De terminar ya ese librito llamado Faltas de asistencia he de agregarle un prologuillo donde explique el trauma que le da título: sucede que no me iba mal en exámenes y entrega de trabajos, pero las calificaciones siempre fueron aminoradas por “faltas de asistencia” ya que los hermanos lasallistas no aquilataban el alto valor que implicaba escaparse por encima de la barda, huir corriendo por la vía pública y aplicar elevados conceptos de trigonometría en el billar con partidas interminables de carambola o la coordinación motriz y mental que se trabaja en el boliche. Además, me viene de herencia pues ese libro de cuentos tendría que honrar las muchas travesuras que convirtieron en leyenda a mi padre –conocido como Gargantilla- no solo en todas las escuelas de Guanajuato de donde salió reprobado, sino en más de un convento y seminario donde –creyéndose flechado con la vocación religiosa—militó con el claro afán de obtener certificado de estudios sin dejar de hacer diabluras todos y cada uno de los días en que se vistió de novicio.

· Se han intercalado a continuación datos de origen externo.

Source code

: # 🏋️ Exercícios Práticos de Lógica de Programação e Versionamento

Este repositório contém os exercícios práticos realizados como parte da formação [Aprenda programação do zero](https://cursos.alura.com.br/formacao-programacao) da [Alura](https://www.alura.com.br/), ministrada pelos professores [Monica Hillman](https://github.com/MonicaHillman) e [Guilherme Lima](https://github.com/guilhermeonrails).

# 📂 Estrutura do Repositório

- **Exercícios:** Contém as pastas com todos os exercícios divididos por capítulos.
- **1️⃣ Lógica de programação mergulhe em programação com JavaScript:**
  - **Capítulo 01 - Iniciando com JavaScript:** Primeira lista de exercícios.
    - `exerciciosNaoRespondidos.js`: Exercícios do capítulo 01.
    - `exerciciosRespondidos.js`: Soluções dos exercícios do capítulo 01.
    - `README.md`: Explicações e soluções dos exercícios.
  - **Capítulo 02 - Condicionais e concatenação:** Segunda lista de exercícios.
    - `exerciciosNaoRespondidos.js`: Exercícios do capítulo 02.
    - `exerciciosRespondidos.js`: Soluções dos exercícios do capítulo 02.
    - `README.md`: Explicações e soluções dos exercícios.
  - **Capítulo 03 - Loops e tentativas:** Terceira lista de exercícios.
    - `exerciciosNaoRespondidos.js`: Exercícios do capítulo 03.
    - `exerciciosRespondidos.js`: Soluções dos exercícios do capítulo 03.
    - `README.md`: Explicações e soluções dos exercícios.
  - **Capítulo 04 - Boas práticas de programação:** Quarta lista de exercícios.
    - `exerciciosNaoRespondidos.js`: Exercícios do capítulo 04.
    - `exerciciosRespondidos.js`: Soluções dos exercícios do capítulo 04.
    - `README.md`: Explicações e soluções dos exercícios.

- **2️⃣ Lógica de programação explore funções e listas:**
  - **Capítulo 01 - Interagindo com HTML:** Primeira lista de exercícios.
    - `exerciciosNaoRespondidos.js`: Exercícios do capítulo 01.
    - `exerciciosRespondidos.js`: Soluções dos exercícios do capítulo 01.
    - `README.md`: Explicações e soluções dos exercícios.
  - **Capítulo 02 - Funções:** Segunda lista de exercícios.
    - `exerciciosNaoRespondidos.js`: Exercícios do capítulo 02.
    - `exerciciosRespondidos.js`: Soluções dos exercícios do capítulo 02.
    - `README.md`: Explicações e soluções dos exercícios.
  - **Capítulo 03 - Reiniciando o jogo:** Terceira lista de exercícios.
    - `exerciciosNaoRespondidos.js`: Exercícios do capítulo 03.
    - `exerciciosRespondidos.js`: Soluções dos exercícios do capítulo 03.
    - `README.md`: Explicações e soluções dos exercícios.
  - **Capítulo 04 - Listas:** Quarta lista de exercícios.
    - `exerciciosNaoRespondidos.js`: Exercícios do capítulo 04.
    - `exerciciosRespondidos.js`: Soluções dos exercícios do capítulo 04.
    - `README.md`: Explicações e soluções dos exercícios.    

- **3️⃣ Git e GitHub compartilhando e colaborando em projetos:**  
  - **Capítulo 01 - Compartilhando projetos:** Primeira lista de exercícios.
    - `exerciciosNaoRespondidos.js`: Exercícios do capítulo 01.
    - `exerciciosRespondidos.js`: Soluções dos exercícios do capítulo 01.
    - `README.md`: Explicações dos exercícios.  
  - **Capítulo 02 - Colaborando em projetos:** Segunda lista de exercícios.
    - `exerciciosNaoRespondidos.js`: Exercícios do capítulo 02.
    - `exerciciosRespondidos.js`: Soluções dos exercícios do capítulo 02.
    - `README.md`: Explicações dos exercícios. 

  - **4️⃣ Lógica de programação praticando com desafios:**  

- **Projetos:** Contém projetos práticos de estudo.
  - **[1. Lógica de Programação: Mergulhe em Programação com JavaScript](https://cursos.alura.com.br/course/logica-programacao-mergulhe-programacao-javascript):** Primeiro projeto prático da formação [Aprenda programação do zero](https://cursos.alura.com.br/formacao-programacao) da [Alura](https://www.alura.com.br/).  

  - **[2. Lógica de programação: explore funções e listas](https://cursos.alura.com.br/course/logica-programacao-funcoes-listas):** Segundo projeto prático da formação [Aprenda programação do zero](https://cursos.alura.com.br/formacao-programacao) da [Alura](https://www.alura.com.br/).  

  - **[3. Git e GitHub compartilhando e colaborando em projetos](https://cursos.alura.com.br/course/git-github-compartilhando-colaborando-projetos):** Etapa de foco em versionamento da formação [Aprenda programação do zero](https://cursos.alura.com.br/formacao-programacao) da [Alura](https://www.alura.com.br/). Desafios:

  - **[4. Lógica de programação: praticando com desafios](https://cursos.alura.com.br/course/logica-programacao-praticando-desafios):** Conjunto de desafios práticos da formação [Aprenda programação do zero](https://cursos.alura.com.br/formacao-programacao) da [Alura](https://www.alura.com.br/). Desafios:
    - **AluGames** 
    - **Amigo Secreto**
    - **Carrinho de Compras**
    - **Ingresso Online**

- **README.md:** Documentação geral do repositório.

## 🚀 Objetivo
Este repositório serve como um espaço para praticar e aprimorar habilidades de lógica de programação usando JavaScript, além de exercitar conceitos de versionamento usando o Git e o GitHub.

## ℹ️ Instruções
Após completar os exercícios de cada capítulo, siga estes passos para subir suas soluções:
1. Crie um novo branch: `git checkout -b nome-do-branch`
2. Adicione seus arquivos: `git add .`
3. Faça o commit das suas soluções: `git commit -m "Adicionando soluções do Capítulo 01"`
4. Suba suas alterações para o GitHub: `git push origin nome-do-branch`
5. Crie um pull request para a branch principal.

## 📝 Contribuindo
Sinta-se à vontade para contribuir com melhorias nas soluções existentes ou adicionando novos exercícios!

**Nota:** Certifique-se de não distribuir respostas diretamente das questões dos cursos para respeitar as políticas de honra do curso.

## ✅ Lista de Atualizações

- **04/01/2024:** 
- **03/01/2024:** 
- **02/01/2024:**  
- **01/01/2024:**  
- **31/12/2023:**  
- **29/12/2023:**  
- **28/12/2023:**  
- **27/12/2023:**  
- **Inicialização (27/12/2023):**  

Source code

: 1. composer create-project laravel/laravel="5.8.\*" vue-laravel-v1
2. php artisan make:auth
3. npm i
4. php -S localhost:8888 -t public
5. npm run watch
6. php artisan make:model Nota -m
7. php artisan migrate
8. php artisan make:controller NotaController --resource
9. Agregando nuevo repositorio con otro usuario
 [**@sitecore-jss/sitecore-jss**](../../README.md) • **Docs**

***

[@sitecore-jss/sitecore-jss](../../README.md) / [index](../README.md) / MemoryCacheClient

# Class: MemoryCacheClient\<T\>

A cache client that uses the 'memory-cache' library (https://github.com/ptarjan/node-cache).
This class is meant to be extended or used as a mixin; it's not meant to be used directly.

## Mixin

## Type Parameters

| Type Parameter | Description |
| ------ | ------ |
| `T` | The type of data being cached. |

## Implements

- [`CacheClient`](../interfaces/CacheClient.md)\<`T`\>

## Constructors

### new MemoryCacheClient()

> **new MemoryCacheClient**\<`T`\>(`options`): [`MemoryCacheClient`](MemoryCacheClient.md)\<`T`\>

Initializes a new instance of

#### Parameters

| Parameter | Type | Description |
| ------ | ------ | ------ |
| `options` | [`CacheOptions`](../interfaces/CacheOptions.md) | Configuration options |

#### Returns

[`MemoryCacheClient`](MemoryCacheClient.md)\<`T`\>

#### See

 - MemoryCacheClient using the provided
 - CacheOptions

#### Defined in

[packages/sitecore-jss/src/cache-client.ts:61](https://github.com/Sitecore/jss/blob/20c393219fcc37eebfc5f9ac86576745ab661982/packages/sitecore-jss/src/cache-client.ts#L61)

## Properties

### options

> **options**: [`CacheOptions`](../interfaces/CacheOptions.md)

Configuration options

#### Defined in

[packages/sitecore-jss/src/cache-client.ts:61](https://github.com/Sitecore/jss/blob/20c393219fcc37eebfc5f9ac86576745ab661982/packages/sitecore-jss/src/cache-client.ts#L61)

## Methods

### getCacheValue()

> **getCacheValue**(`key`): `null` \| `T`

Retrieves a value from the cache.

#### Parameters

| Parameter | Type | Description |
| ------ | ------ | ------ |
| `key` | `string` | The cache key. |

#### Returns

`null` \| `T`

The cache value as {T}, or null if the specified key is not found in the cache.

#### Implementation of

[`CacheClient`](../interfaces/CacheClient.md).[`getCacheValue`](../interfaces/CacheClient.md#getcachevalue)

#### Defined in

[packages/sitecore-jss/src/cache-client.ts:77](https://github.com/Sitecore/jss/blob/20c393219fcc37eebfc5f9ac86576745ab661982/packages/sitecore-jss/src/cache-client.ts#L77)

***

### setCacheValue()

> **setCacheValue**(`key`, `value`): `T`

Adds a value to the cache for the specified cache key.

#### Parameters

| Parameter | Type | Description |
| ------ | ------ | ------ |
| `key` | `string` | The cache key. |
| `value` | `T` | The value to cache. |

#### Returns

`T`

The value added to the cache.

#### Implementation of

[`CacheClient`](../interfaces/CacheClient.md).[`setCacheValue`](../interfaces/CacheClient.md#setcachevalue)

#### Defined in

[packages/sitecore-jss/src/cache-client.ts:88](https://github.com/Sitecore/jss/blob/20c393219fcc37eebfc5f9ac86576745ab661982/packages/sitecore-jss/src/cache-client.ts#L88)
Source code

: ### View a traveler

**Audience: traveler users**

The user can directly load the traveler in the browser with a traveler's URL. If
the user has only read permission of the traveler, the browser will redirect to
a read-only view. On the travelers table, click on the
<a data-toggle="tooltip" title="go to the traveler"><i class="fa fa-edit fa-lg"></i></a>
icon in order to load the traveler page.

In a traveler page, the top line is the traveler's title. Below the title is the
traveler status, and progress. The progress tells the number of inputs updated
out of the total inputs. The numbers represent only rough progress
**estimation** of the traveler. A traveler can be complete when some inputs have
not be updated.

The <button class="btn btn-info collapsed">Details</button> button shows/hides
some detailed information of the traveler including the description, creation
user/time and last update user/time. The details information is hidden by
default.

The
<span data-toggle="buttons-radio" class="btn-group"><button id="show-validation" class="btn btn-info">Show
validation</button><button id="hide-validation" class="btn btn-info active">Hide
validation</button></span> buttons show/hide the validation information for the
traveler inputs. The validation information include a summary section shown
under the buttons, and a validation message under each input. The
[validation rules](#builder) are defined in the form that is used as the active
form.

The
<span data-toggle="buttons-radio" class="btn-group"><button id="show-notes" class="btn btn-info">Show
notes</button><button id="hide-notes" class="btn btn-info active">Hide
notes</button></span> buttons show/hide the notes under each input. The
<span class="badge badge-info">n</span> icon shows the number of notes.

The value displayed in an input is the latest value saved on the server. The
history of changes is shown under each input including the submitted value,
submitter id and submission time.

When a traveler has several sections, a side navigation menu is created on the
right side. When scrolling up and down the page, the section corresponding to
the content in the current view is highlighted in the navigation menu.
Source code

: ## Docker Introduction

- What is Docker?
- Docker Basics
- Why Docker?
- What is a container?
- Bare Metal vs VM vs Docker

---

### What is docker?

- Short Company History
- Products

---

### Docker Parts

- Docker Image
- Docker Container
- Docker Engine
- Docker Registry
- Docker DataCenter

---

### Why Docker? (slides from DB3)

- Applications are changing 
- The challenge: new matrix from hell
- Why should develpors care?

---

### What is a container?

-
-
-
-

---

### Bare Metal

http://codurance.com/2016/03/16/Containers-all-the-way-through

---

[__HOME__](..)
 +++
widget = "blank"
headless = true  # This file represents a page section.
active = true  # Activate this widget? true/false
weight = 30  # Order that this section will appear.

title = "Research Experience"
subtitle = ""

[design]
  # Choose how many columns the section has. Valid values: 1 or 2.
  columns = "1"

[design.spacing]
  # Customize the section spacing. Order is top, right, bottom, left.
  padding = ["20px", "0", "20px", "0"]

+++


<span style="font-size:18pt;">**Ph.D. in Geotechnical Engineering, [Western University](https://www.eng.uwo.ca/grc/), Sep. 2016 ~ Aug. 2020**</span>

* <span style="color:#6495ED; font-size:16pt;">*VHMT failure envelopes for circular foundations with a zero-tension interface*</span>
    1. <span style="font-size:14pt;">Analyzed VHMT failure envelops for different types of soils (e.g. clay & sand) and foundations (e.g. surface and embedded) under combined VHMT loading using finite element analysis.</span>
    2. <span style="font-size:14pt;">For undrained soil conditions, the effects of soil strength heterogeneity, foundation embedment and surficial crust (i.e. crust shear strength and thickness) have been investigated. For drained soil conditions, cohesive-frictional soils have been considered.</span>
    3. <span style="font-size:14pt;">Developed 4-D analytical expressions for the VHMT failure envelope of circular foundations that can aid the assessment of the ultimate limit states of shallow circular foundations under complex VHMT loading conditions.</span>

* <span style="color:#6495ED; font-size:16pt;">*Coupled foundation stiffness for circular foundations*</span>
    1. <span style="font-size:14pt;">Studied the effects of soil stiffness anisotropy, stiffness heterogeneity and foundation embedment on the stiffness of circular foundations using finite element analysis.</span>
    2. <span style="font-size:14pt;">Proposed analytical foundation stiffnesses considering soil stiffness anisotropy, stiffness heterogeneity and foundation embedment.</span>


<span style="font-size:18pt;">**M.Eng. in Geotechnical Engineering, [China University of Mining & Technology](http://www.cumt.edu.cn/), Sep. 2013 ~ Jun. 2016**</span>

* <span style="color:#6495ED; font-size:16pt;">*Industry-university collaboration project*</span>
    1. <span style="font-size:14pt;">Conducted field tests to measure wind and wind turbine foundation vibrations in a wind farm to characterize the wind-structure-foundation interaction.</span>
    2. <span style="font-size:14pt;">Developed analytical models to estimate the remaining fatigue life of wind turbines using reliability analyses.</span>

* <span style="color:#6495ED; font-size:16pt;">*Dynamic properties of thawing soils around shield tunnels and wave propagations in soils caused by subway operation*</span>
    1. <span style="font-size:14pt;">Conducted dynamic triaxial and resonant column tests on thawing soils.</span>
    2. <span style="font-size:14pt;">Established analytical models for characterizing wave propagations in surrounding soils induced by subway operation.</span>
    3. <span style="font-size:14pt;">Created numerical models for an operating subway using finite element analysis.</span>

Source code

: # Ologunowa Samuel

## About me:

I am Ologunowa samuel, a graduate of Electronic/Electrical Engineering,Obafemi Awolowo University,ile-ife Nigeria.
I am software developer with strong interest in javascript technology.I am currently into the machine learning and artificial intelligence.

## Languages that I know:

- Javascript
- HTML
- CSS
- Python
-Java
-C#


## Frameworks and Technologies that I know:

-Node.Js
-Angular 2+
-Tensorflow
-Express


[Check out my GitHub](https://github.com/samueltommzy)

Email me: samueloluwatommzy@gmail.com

Recuerdo en particular las tres o cuatro veces en que fui condenado a permanecer en el patio de mi escuela secundaria, una vez tocada la campana que dio salida a todos los demás estudiantes y sostener en ambas manos tres o cuatro pesados volúmenes tomados al azar de la biblioteca escolar y, al tiempo en que pasaban los cuartos de hora, soportar el escarnio iracundo del hermano Paco, que pasaba revista a paso de ganso frente a mi martirio como rezando en voz baja una letanía donde afirmaba que los burros sufren con libros más que a fuetazos por supina ignorancia y lo que él definía como “incurable liviandad”… y casi medio siglo después le deseo al mentado hermanito la simbólica respuesta de que cargue sobre su conciencia al menos tres o cuatro libros pesados de mi autoría y confirmarle que todos esos castigos fueron efectivamente ejemplares: ejemplo de su estulticia y fracaso pedagógico, ejemplo de su cerrazón obtusa y discriminatoria, ejemplo de su constante hipocresía perversa con golpes de pecho falsos y ejemplo de que a la larga no me lograron vencer tantas tácticas penitenciarias por el salvoconducto invaluable de mis faltas de asistencia… que se siguen sumando.